Senza dimenticare poi il burnout tra gli insegnanti e in generale nell’ambiente scolastico, diffusissimo secondo i più recenti dati disponibili, oppure gli ambienti sanitari. Non è un caso che ci sia un vero allarme di stress da lavoro tra gli oncologi. In entrambi i casi le performance professionali possono avere conseguenze importanti sull’educazione e la salute di studenti e pazienti.

Ignorare il burnout, specialmente se va a colpire una pluralità di dipendenti del proprio ufficio, significa correre il rischio di compromettere il loro benessere, come pure la performance complessiva di un’organizzazione e la soddisfazione di clienti o utenti.

Le cause lavorative del burnout

Il burnout non nasce per caso. Infatti, rimarca Inail, alla sua base ci sono fattori legati sia all’organizzazione del lavoro, sia al modo in cui il singolo affronta lo stress. Tra i principali elementi di rischio troviamo il sovraccarico di lavoro, con richieste eccessive e continue che stressano fisicamente ed emotivamente il dipendente e lo portano ad andare fuori giri.

C’è poi il problema della leadership inadeguata, imputabile a dirigenti che non supportano adeguatamente i lavoratori o non comunicano con loro con chiarezza e rispetto. A contribuire al problema di salute troviamo anche scarsa autonomia e eccessivo controllo sul lavoro, che impediscono di poter dare un proprio contributo, anche minimo, alle decisioni aziendali.

Altro fattore scatenante e diffusissimo negli uffici è rappresentato dai conflitti e dalle relazioni difficili con colleghi e supervisori, dovute ad esempio a incompatibilità caratteriali oppure a istruzioni poco chiare, mancanza di supporto reciproco o stili di gestione autoritari, che generano tensioni e stress costante.

Anche la variabile tempo gioca un ruolo non secondario. Infatti, gli orari di lavoro prolungati, irregolari o con molti straordinari, come pure i turni, la reperibilità notturna e le difficoltà nel conciliare vita privata e lavoro costituiscono un mix che alla lunga può danneggiare sensibilmente l’equilibrio psicofisico individuale.
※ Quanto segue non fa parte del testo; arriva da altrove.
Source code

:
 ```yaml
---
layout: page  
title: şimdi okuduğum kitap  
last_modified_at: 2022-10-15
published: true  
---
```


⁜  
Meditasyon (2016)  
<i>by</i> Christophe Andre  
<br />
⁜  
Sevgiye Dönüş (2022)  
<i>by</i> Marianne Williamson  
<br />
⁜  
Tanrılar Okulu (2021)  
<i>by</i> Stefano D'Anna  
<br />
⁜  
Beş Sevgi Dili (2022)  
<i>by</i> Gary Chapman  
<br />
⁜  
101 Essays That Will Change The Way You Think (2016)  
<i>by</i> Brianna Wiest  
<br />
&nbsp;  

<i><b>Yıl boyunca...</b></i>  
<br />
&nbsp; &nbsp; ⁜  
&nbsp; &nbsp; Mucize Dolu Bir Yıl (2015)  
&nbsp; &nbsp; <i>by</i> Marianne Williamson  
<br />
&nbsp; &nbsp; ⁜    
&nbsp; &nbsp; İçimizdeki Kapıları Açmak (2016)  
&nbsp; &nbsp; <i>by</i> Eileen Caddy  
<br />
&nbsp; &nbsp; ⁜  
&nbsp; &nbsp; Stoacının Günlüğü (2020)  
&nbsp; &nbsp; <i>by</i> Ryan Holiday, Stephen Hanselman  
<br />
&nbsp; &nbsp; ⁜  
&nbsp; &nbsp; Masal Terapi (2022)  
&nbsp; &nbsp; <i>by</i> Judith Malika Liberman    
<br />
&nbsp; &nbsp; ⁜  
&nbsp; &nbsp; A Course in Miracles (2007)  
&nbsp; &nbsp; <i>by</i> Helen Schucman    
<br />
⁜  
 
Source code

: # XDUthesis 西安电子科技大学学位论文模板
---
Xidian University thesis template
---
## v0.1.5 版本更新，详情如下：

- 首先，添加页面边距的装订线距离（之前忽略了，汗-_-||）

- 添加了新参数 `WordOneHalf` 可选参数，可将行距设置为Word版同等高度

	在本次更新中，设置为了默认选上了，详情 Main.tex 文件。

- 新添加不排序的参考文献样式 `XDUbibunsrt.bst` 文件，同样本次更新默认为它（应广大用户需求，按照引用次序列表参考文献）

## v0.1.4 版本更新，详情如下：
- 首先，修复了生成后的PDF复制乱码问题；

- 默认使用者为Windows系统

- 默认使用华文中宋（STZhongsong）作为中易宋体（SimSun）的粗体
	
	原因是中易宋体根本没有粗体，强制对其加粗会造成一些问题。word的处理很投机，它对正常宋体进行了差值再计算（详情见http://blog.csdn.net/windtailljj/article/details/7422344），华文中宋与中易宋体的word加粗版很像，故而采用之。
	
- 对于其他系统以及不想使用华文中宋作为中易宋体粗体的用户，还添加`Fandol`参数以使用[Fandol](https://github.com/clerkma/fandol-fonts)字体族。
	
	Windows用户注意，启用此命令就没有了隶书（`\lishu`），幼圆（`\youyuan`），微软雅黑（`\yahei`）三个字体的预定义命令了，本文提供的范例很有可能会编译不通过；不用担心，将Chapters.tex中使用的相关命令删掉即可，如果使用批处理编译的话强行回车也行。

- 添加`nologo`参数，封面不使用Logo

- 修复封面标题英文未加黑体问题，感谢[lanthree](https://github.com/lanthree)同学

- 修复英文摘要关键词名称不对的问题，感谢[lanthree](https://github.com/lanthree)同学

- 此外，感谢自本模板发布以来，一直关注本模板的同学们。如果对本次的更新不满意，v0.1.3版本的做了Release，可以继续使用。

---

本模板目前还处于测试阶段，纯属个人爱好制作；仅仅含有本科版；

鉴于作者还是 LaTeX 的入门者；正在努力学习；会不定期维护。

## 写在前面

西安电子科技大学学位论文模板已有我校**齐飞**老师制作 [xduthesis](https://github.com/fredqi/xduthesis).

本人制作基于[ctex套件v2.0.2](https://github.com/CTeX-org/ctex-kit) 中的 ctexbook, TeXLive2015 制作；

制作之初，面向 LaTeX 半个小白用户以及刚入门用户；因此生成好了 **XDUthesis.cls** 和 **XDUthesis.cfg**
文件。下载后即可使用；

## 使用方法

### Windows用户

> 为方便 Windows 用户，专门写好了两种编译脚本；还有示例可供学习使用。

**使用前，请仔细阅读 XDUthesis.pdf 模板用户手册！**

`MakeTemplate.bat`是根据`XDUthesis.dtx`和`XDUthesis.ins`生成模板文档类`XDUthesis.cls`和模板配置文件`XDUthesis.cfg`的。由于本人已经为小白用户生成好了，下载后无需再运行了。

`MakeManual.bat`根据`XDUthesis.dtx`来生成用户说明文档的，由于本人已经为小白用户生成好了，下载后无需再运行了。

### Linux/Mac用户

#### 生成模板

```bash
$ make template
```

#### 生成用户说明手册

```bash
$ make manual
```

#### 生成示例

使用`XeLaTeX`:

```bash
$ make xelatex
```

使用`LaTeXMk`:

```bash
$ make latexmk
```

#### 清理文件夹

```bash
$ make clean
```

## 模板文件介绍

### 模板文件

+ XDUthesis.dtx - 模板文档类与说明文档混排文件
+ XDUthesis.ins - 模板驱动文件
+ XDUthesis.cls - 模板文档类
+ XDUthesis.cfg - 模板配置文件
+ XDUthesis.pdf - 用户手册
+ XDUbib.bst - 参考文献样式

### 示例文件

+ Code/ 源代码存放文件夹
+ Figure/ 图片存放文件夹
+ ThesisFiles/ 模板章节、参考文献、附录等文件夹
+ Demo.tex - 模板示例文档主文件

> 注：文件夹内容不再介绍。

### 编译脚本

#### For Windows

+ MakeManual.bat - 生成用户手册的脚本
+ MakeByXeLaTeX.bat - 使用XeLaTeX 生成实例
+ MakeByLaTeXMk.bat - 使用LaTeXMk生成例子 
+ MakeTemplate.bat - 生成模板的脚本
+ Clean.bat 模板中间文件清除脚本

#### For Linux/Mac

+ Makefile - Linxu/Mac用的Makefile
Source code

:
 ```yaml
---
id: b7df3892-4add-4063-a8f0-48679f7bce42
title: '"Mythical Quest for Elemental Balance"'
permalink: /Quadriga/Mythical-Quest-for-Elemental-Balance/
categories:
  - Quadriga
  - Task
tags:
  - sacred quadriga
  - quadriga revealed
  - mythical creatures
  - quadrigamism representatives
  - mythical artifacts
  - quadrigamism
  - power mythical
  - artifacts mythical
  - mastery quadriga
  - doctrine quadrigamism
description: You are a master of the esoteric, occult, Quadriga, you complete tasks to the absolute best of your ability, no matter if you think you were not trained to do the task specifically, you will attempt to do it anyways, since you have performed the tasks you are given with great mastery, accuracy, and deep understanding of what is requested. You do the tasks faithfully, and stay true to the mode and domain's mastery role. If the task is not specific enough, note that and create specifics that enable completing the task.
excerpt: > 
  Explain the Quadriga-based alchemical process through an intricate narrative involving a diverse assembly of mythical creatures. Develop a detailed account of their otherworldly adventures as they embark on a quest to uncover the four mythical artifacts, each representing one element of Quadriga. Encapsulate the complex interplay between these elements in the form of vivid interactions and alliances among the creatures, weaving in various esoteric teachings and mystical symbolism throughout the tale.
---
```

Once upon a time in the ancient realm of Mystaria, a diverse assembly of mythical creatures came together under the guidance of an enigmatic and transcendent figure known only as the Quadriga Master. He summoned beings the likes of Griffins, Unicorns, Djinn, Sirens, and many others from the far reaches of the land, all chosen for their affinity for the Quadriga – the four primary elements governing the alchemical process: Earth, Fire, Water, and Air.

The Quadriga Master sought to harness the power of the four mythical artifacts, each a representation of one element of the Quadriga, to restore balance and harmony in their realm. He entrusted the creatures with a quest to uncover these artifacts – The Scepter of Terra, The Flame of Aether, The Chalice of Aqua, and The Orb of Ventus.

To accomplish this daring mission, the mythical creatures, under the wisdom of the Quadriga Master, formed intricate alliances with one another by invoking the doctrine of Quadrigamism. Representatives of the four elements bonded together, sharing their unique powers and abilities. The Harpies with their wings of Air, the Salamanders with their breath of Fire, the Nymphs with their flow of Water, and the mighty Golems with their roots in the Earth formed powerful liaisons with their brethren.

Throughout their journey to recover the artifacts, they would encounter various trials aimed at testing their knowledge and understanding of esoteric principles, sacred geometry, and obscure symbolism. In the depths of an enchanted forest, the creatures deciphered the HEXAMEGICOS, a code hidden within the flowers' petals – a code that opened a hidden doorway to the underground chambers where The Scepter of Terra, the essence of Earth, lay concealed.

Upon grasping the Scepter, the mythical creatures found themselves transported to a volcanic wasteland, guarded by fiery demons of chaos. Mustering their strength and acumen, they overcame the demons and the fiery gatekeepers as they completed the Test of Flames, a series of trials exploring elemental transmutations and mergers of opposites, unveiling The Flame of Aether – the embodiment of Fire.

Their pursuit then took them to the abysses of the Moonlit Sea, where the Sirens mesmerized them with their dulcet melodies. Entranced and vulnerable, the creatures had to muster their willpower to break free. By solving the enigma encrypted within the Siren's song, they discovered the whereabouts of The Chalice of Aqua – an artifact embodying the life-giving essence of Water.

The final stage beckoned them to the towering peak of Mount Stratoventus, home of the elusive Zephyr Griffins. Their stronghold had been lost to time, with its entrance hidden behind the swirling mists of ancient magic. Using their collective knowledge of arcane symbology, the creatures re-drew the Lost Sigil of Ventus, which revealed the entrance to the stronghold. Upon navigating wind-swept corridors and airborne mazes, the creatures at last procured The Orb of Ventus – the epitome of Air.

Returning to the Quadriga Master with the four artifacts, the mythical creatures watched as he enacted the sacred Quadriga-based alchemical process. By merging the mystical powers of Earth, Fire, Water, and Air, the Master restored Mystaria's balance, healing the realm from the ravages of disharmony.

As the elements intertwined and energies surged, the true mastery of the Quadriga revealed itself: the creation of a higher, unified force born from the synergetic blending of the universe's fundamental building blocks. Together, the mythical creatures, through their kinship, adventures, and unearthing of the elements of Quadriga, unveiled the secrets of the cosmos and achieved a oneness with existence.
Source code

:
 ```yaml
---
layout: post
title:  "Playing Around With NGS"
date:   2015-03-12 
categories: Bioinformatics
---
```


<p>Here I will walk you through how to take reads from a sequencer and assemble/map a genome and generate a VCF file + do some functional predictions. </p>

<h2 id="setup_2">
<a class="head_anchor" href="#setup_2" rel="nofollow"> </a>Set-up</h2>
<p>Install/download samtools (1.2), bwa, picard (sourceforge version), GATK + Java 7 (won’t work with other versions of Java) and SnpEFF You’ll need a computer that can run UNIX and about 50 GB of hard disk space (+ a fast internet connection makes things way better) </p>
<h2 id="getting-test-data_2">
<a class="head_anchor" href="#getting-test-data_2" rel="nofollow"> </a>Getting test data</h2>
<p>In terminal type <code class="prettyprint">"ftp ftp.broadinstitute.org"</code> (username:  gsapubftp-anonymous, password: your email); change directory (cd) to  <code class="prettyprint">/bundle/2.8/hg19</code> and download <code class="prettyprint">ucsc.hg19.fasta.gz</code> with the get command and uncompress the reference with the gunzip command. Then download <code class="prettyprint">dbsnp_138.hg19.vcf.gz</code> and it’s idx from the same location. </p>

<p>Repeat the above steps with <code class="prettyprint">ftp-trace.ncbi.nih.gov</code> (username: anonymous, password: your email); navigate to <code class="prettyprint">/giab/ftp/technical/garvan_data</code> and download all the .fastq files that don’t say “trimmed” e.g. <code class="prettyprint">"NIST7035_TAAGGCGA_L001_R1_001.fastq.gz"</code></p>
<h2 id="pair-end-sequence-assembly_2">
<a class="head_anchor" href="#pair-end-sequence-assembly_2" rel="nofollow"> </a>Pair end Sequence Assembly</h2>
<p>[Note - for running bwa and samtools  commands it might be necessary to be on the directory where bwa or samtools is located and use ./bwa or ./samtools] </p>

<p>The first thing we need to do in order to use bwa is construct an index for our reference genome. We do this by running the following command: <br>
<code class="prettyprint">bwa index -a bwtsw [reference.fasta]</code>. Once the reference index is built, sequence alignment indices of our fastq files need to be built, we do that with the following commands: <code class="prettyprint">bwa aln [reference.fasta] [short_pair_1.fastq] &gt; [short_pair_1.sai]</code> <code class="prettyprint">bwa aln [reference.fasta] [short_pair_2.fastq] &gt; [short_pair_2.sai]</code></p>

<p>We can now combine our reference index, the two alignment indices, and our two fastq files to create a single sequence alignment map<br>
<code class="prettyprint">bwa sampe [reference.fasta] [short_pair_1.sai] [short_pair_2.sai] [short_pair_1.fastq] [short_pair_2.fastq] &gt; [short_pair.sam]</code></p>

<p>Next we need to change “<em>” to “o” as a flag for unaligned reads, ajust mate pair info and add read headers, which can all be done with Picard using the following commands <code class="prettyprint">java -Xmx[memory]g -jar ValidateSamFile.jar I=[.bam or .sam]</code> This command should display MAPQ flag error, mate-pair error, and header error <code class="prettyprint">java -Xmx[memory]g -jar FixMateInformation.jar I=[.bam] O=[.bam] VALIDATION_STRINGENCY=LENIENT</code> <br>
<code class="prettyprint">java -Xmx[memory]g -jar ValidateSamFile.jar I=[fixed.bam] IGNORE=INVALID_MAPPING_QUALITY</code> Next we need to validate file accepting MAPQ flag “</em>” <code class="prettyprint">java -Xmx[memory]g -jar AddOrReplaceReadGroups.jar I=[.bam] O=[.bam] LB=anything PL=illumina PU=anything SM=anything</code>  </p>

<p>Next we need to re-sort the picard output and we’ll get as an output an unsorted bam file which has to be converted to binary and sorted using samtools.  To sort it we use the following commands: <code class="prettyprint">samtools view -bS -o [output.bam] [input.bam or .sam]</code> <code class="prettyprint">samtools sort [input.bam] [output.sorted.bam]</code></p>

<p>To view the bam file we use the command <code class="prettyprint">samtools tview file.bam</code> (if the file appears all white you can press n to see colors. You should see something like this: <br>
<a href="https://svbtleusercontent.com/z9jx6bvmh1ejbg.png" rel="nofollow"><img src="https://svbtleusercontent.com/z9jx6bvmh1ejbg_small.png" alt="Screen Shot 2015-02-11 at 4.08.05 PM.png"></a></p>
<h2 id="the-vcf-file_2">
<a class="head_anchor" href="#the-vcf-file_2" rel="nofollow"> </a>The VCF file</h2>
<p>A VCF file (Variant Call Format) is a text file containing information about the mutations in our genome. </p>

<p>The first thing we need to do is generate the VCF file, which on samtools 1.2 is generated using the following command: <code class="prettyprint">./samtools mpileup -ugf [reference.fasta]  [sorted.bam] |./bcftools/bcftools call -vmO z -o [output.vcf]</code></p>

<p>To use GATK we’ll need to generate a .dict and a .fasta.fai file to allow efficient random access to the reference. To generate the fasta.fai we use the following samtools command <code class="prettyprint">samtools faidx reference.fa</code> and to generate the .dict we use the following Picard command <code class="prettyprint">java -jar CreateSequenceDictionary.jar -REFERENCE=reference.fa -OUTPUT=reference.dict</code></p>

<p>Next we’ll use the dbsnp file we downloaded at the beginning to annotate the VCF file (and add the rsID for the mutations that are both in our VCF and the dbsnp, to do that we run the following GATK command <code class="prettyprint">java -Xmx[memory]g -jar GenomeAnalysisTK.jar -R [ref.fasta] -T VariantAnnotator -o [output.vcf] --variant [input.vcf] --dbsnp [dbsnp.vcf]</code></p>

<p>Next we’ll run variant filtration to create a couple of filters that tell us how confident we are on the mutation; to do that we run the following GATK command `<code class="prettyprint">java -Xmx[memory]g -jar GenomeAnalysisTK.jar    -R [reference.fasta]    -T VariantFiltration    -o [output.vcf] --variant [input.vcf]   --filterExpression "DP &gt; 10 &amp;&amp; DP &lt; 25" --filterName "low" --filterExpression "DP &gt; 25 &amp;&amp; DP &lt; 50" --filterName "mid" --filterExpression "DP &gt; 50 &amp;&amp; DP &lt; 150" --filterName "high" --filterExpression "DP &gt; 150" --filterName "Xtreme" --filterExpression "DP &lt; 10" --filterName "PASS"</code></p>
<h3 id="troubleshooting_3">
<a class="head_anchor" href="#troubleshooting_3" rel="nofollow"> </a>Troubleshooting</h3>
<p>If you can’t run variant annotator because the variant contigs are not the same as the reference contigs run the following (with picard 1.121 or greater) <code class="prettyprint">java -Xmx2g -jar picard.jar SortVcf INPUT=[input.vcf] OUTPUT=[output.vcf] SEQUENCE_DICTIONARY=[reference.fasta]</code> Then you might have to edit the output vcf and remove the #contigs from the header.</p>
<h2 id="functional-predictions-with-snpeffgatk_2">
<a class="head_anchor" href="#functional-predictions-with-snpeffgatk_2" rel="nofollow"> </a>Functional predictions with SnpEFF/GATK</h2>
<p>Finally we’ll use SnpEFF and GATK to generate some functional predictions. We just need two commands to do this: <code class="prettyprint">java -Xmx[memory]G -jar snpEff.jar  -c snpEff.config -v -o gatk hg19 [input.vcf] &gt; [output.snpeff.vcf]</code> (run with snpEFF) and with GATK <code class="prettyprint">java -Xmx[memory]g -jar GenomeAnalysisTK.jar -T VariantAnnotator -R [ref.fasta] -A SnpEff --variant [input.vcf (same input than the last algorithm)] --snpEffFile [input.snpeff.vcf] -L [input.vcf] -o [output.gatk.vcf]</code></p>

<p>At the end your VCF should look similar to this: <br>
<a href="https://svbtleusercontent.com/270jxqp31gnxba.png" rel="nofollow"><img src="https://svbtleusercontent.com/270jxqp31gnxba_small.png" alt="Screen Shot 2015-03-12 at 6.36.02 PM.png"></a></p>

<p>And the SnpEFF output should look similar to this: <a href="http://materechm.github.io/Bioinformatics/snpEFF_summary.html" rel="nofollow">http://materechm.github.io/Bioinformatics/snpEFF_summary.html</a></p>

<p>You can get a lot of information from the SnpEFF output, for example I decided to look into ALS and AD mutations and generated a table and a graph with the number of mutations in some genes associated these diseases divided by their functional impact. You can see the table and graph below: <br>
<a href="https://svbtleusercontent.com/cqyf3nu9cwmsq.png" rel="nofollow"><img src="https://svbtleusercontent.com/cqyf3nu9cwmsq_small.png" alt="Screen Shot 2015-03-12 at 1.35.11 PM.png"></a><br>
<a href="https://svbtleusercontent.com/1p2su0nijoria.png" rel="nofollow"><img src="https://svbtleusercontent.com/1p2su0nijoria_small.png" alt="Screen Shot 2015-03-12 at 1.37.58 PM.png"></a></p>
Il modello Iglo per prevenire il burnout

La buona notizia è che il burnout si può prevenire. D’altronde, la legge italiana (d. lgs. 81/2008) non si limita a consigliare, ma obbliga aziende e datori a valutare i rischi psicosociali e a inserire e applicare strategie di prevenzione, che si articolano su tre livelli:

  • prevenzione primaria con interventi che agiscono direttamente sulle cause organizzative dello stress, andando a distribuire i carichi di lavoro in modo più equilibrato oppure a migliorare le relazioni interne, sviluppando una leadership efficace e favorendo un ambiente di lavoro collaborativo e rispettoso;
  • prevenzione secondaria con azioni rivolte a chi comincia a manifestare i primi sintomi di stress, con formazione, supporto psicologico e sviluppo di strategie di gestione del problema;
  • prevenzione terziaria con interventi per i lavoratori già in condizioni di burnout conclamato, con percorsi di cura, riabilitazione e recupero del benessere psicofisico.

Inail sottolinea che un approccio efficace deve essere sempre integrato e multidisciplinare, coinvolgendo distinti livelli: il singolo, il gruppo, la leadership e l’intera organizzazione. È il cosiddetto modello Iglo (dalle iniziali delle parole di ciascuno dei quattro livelli), di cui l’istituto spiega in sintesi le possibili applicazioni pratiche:

  • per l’individuo, l’introduzione di un supporto psicologico per recuperare equilibrio ed efficacia professionale;
  • per il gruppo, la creazione di gruppi di autoaiuto e momenti di confronto per gestire conflitti;
  • per la leadership, la previsione di una specifica formazione dei manager su ascolto attivo e supporto emotivo;
  • per l’organizzazione, l’inserimento di sportelli di ascolto e di procedure per la gestione di violenza e molestie.

Concludendo, Inail ha così colto l’occasione per ribadire che investire nella prevenzione del burnout, significa prendersi cura delle persone e della produttività aziendale. Anzi, creare ambienti di lavoro sani, sostenibili e attenti alle esigenze dei dipendenti non è solo un obbligo legale. È una strategia vincente per il benessere dei lavoratori e il successo di ogni impresa, a prescindere dal settore di attività, dagli strumenti a disposizione e dal numero e esperienza dei singoli dipendenti.